Monday 21 February 2022

Is Peacemaker good?

Peacemaker is a spin-off from The Suicide Squad, which I've yet to see on Sky Cinema. Director James Gunn's follow-up series is a hit on HBO Max.

Nick Smith, our resident US-based comic book guru busy filming on location in the Imperial Sand Dunes (Star Wars: Return of the Jedi), takes a break from Marvel Comics to check out DC's latest live-action series.

Guest post by Nick Smith

The world needs a lot of things right now – ambassadors, conciliators, Nobel prize-fighters. What it doesn’t need is an obnoxious assassin who thinks he’s a superhero, with a Neo-Nazi dad and a four-year prison record. But that’s what James Gunn (Guardians of the Galaxy) gives us in his HBO series, Peacemaker.

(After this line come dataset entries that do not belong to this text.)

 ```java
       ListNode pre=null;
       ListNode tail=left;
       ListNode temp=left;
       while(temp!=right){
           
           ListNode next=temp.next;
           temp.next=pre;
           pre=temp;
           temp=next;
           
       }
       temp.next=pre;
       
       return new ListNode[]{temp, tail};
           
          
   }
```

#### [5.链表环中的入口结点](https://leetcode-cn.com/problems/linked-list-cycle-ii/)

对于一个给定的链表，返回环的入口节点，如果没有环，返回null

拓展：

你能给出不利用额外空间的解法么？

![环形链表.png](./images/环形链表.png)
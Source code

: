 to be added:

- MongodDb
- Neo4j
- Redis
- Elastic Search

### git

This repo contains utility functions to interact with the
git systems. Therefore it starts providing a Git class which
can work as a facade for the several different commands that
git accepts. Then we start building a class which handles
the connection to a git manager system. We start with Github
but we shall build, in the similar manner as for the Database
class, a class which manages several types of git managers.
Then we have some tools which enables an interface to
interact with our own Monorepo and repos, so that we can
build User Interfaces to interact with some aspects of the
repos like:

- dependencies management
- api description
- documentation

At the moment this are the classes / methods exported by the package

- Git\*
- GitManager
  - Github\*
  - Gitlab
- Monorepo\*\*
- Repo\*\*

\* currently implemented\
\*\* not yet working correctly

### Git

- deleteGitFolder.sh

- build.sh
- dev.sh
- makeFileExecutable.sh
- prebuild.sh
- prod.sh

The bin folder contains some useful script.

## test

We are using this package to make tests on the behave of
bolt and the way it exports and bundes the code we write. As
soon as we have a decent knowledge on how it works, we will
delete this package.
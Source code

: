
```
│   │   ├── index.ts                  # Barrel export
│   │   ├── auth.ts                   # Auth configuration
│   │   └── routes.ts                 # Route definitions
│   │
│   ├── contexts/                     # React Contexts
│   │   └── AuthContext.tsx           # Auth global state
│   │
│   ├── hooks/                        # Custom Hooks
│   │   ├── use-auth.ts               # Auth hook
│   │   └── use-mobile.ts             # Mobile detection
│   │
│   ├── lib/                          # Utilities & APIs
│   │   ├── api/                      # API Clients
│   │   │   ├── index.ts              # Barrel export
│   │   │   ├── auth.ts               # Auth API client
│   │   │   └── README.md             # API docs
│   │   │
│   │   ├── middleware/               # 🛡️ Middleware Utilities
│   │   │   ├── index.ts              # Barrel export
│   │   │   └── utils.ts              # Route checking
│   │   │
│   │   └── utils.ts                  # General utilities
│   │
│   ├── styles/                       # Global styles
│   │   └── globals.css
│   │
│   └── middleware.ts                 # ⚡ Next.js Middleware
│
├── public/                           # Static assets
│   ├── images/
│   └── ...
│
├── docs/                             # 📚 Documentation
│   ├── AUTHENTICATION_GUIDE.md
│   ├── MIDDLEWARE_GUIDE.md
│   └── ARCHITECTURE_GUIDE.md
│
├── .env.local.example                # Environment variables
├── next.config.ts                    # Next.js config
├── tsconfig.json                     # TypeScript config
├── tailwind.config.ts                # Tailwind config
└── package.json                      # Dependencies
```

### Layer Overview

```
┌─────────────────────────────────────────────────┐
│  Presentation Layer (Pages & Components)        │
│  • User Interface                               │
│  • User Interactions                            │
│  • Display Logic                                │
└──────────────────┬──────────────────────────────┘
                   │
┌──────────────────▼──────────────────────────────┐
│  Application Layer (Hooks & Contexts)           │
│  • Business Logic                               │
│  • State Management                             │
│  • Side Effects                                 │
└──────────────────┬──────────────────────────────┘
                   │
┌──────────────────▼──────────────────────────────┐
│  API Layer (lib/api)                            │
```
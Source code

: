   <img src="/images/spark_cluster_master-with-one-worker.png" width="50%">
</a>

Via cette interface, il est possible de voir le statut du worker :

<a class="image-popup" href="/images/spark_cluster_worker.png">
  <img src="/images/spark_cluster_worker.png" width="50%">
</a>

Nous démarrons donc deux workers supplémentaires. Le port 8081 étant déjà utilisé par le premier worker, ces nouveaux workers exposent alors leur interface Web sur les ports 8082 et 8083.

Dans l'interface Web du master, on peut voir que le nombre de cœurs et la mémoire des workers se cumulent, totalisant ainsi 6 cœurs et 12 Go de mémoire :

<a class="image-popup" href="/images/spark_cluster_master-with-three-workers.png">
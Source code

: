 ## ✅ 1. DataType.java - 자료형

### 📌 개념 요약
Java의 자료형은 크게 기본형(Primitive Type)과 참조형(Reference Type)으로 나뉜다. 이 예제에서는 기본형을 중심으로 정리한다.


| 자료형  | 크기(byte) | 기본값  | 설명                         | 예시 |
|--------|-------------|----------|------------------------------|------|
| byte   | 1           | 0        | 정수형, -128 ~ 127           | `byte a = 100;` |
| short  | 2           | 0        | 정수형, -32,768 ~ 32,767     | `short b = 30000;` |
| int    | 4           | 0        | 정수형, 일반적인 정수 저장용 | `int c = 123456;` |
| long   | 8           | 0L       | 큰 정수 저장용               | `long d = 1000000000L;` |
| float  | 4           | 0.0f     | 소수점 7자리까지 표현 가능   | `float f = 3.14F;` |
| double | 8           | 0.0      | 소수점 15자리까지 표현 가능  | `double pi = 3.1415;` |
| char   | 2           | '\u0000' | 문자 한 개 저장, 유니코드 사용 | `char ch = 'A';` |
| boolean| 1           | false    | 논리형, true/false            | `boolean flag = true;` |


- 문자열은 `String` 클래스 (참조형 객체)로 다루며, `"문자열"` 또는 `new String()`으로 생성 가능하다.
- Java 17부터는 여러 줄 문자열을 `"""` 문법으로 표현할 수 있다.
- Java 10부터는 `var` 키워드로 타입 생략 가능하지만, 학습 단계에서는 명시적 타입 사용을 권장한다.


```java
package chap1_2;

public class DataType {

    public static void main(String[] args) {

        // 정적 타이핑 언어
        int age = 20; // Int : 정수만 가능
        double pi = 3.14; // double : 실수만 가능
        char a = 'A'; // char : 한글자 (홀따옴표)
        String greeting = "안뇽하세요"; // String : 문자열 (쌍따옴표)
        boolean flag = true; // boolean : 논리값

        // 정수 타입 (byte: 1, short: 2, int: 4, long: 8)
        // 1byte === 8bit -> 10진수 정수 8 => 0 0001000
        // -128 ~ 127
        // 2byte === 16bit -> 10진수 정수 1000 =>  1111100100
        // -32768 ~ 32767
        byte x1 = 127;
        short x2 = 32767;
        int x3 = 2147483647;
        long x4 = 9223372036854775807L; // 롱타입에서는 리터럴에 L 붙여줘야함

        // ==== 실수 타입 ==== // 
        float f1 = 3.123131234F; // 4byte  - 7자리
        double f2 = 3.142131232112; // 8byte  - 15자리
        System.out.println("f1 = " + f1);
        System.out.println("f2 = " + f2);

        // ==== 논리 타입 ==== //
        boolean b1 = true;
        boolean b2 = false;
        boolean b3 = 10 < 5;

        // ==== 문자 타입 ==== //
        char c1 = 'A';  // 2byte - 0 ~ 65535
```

Gunn’s 2021 movie The Suicide Squad threw a group of awkward, abnormal villains together and made them sympathetic. The square amongst these oddballs was Peacemaker (John Cena), who was incapable of fitting in with his teammates and turned out to be the most dangerous squaddie of all.

Christopher Smith AKA Peacemaker (John Cena), a Charlton comics character inherited by DC, has always been low on the hero tier. With his shiny ‘beacon of freedom’ helmet and bright uniform, he’s always been ridiculous and unsettling – with his brutal take on making peace, he was the basis for The Comedian in Alan Moore’s Watchmen. Gunn uses the character’s flaws as the foundation for an eight-episode series that is by turns satirical, goofy and hilarious. Sometimes all three.

The satire is mostly aimed at toxic masculinity; Peacemaker’s years in prison mean he has to be schooled in the art of living in our polite, easily-offended modern society. When the joke’s not on the title character, it’s on his nerdy Government colleagues or on daft DC characters like Matter-Eater Lad and Judomaster. There’s even a blink-missed reference to that scourge of the skies, Kite Man, who really likes kites.

The series is well written, although no exposition goes by without the characters engaging in smack talk or comedic dialogue. Gunn, who wrote all eight episodes, obviously has great affection for comic books and the American way of life he lampoons. Cena shows great aptitude for comic timing, never afraid to make fun of his muscle-bound self. Robert Patrick gives a gung-ho performance as Peacemaker’s despicable dad, Auggie Smith. Peacemaker’s helpers are all likeable and there are some cute movie references (The Hidden, 1978’s Invasion of the Body Snatchers) to add an extra layer to the lavish visuals.

However, most of the adventures are grounded in a depressingly real United States of suburbs, duct-taped trailer homes, strip malls, sexist bars and car parks. No wonder the humour has such impact, spicing up the depressing land the heroes fight for.

With its cheeky gags and characters who show no mercy teasing each other, Peacemaker lays out a manifesto for Gunn’s controversial sense of humour. Poking fun at everything he can think of, Gunn manages to have his cake and eat it too. And nothing makes Peace like a piece of cake.